WHAT IS NEEDED:
Below are some records. Return exactly the lines from the one containing "### Design and Test a Model Architecture" through the one containing "accuracy of 94.2%", both included, and only those.

::::

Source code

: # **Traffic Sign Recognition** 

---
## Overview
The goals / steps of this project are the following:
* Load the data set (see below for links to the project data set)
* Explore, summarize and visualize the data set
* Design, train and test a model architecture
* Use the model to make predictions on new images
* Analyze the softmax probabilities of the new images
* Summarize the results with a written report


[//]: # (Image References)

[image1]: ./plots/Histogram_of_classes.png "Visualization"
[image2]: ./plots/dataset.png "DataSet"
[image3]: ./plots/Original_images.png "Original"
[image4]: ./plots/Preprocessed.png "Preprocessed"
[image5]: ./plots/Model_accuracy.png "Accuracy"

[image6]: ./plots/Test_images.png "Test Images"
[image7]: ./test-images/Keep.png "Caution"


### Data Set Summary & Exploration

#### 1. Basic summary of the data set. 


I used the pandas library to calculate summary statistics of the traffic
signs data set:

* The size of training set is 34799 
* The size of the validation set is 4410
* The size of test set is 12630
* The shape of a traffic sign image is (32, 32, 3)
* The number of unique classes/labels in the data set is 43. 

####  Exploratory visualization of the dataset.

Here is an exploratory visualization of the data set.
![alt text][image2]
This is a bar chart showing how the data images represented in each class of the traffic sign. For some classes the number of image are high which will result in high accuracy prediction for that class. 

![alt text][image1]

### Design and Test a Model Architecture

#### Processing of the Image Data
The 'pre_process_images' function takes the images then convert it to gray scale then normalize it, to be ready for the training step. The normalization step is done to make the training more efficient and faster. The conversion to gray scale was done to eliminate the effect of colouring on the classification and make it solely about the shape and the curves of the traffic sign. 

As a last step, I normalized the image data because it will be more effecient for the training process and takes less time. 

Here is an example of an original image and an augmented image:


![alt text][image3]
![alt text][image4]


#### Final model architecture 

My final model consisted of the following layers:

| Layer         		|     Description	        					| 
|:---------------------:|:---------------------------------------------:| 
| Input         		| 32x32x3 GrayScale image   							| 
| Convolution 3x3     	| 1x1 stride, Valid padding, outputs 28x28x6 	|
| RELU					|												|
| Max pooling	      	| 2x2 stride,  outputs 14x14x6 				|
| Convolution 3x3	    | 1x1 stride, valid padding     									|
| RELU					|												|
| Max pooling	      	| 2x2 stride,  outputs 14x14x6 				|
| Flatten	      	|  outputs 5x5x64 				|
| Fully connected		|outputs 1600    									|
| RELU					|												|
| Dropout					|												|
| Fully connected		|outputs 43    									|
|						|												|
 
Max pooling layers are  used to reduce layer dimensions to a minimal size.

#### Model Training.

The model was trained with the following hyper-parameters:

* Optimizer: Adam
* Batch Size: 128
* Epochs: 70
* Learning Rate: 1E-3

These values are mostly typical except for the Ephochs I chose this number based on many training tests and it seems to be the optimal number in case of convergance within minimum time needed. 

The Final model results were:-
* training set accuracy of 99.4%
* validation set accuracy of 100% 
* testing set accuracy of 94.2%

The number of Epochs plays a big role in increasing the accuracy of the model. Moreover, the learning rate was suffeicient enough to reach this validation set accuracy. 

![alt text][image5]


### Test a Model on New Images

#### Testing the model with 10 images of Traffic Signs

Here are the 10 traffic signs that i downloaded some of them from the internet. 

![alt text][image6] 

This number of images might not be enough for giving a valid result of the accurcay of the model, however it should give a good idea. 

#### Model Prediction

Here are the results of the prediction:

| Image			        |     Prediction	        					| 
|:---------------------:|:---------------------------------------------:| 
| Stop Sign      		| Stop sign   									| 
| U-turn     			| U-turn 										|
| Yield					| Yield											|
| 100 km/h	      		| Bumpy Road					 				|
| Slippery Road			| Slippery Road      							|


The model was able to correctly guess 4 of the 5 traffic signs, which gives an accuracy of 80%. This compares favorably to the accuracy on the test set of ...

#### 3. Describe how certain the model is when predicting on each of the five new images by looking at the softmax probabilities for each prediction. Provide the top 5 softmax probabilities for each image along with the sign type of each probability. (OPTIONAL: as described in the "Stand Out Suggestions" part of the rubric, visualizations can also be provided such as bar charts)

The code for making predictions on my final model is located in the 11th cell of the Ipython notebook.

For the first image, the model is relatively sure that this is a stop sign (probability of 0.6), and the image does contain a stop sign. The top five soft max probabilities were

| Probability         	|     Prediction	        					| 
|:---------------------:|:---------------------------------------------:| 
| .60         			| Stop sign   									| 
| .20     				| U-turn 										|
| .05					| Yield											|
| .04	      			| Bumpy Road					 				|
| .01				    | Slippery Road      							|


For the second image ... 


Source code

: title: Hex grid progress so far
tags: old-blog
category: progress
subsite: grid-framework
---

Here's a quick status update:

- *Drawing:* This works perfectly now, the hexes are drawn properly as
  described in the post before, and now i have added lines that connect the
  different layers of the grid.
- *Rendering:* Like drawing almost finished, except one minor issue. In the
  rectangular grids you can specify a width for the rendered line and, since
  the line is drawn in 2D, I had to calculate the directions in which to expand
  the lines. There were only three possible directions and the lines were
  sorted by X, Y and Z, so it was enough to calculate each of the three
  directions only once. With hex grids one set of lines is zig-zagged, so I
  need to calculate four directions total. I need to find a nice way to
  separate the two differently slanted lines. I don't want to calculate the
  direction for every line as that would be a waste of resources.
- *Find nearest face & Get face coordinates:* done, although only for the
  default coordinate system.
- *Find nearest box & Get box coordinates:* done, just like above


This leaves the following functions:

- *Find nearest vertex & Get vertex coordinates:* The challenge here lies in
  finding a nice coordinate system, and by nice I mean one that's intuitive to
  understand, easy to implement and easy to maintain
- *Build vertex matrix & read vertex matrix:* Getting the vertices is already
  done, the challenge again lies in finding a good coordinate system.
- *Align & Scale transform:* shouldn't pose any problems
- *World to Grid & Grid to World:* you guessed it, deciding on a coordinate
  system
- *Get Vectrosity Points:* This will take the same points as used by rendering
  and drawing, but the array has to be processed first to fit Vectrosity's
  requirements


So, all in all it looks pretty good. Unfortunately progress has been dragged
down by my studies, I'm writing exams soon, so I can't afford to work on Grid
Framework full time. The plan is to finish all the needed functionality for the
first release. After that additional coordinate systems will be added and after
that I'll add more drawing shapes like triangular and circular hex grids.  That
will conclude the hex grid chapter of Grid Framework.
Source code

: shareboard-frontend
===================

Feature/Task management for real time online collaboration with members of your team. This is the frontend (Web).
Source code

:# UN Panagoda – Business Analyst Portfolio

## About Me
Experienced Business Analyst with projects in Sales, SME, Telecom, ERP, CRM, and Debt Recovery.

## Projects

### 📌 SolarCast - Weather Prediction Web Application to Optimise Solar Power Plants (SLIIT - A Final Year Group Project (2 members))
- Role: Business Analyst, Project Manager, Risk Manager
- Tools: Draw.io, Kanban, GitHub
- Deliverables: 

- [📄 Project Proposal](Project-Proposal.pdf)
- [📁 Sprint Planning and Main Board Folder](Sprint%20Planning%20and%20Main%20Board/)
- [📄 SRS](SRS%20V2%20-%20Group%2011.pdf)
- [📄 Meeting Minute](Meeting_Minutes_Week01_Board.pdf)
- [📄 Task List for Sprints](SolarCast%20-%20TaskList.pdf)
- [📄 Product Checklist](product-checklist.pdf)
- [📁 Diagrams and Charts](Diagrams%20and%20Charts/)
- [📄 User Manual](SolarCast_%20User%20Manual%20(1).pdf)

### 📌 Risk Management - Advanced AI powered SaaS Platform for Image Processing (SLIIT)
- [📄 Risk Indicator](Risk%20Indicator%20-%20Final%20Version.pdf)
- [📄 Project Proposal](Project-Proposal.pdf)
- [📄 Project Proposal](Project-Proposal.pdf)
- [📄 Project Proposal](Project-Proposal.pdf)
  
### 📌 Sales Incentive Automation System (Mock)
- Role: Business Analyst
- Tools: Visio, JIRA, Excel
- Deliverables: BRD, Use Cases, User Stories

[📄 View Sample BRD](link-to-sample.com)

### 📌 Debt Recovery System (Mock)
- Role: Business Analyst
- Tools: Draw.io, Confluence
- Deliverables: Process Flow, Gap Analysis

::::

WRITTEN RESPONSE:
### Design and Test a Model Architecture

#### Processing of the Image Data
The 'pre_process_images' function takes the images then convert it to gray scale then normalize it, to be ready for the training step. The normalization step is done to make the training more efficient and faster. The conversion to gray scale was done to eliminate the effect of colouring on the classification and make it solely about the shape and the curves of the traffic sign. 

As a last step, I normalized the image data because it will be more effecient for the training process and takes less time. 

Here is an example of an original image and an augmented image:


![alt text][image3]
![alt text][image4]


#### Final model architecture 

My final model consisted of the following layers:

| Layer         		|     Description	        					| 
|:---------------------:|:---------------------------------------------:| 
| Input         		| 32x32x3 GrayScale image   							| 
| Convolution 3x3     	| 1x1 stride, Valid padding, outputs 28x28x6 	|
| RELU					|												|
| Max pooling	      	| 2x2 stride,  outputs 14x14x6 				|
| Convolution 3x3	    | 1x1 stride, valid padding     									|
| RELU					|												|
| Max pooling	      	| 2x2 stride,  outputs 14x14x6 				|
| Flatten	      	|  outputs 5x5x64 				|
| Fully connected		|outputs 1600    									|
| RELU					|												|
| Dropout					|												|
| Fully connected		|outputs 43    									|
|						|												|
 
Max pooling layers are  used to reduce layer dimensions to a minimal size.

#### Model Training.

The model was trained with the following hyper-parameters:

* Optimizer: Adam
* Batch Size: 128
* Epochs: 70
* Learning Rate: 1E-3

These values are mostly typical except for the Ephochs I chose this number based on many training tests and it seems to be the optimal number in case of convergance within minimum time needed. 

The Final model results were:-
* training set accuracy of 99.4%
* validation set accuracy of 100% 
* testing set accuracy of 94.2%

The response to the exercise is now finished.